Der Kommissionspräsident deutete auch an, dass die EU die Bestimmungen zu den Investitionen ganz ausklammern könnte, sollte Japan sich nicht auf das Modell eines Schiedsgerichtshofs einlassen. Tokio möchte am weltweit etablierten System privater Schiedsgerichte festhalten. Die EU-Seite besteht aber auf dem erstmals mit Kanada vereinbarten Modell mit staatlich berufenen Richtern. Die als intransparent und konzernfreundlich empfundenen Schiedsgerichte hatten bei den Massenproteste im vergangenen Herbst besonders viel Kritik auf sich gezogen.

Nach der politischen Vereinbarung sollen mehr als 90 Prozent der Zölle und zahlreiche regulatorische Handelshemmnisse zwischen den beiden Wirtschaftsmächten fallen, die gemeinsam rund ein Drittel der Weltwirtschaftsleistung ausmachen. Die gesamten Exporte europäischer Unternehmen nach Japan von derzeit 86 Milliarden Euro könnten dadurch laut Kommission um bis zu ein Viertel zulegen.

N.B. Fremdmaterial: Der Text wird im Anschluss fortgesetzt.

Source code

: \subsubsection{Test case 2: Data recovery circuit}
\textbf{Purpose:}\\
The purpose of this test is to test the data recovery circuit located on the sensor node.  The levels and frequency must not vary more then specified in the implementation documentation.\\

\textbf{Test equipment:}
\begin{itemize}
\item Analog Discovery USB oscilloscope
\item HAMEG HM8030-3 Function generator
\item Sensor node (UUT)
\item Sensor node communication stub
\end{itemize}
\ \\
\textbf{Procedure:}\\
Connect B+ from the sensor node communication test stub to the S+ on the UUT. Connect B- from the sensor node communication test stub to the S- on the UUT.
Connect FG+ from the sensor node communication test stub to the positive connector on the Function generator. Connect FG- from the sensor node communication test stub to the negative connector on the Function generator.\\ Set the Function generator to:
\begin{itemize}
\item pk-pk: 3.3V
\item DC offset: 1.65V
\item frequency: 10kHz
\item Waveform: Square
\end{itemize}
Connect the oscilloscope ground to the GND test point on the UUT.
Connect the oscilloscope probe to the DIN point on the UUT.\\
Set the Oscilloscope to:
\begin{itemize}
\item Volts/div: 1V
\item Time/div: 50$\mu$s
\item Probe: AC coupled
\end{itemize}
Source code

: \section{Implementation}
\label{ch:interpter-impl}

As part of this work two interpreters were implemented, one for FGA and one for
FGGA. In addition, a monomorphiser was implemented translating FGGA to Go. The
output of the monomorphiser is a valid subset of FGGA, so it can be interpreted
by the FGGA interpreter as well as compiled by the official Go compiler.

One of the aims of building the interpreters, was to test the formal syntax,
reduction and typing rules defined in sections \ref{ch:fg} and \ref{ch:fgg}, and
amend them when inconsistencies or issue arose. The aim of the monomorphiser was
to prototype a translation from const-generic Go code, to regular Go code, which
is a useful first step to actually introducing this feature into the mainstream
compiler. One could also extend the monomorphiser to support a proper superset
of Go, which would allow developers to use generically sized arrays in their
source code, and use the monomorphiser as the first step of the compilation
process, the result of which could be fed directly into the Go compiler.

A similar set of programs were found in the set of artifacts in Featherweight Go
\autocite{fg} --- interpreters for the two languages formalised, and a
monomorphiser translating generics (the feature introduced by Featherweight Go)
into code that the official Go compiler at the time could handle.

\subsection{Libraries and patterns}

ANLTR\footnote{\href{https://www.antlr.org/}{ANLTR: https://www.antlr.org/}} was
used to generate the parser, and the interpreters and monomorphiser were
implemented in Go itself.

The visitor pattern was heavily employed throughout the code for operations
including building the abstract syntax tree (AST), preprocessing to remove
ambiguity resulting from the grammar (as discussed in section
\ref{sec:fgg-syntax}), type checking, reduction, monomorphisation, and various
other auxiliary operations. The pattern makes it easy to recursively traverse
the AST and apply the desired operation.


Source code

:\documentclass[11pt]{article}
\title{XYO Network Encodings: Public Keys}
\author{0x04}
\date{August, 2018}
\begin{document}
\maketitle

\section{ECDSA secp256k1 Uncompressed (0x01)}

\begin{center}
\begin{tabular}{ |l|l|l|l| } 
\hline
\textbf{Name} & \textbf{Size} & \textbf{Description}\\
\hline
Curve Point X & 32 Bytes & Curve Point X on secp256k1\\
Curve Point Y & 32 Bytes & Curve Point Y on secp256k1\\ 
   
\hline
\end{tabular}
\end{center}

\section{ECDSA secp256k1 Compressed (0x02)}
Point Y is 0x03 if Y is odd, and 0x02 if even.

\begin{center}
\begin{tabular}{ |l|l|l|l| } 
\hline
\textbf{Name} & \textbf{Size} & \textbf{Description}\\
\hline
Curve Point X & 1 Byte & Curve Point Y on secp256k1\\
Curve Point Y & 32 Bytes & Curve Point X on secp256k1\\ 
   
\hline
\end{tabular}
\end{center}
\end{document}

Am stärksten profitieren dürften die Exporteure von Nahrungsmitteln wie Wein, Fleisch oder Milchprodukten. So fallen in Japan auf Wein derzeit 15 Prozent Zoll an, auf bestimmte Käsesorten bis zu knapp 30 Prozent. „Gerade in diesen Bereichen sind deutsche Firmen gut aufgestellt“, sagt der Chef der Außenhandelskammer in Tokio, Marcus Schürmann. So sei Deutschland etwa der größte Exporteur von Industriekäse.

Viel zu holen gibt es auch für die deutsche Autoindustrie – allerdings auch einiges zu verlieren. Neben der Vorliebe der japanischen Kunden für einheimische Marken machen den Herstellern bislang regulatorische Vorgaben stark zu schaffen. Laut EU-Kommission hat die Regierung in Tokio nun eingewilligt, diese vollständig abzuschaffen. Matthias Wissmann, der Präsident des Branchenverbandes VDA, forderte aber „verbindliche Zusagen“ seitens Japan, wann welche Hürden abgebaut würden. Im Gegenzug schafft die EU den bisherigen Einfuhrzoll von zehn Prozent auf japanische Autos ab, wenn auch erst nach einer Übergangszeit von sieben Jahren. Die europäischen Hersteller befürchten dadurch wachsende Konkurrenz. Allerdings haben Toyota, Nissan und Co längst eigene Werke in der EU errichtet, um den Zoll zu umgehen.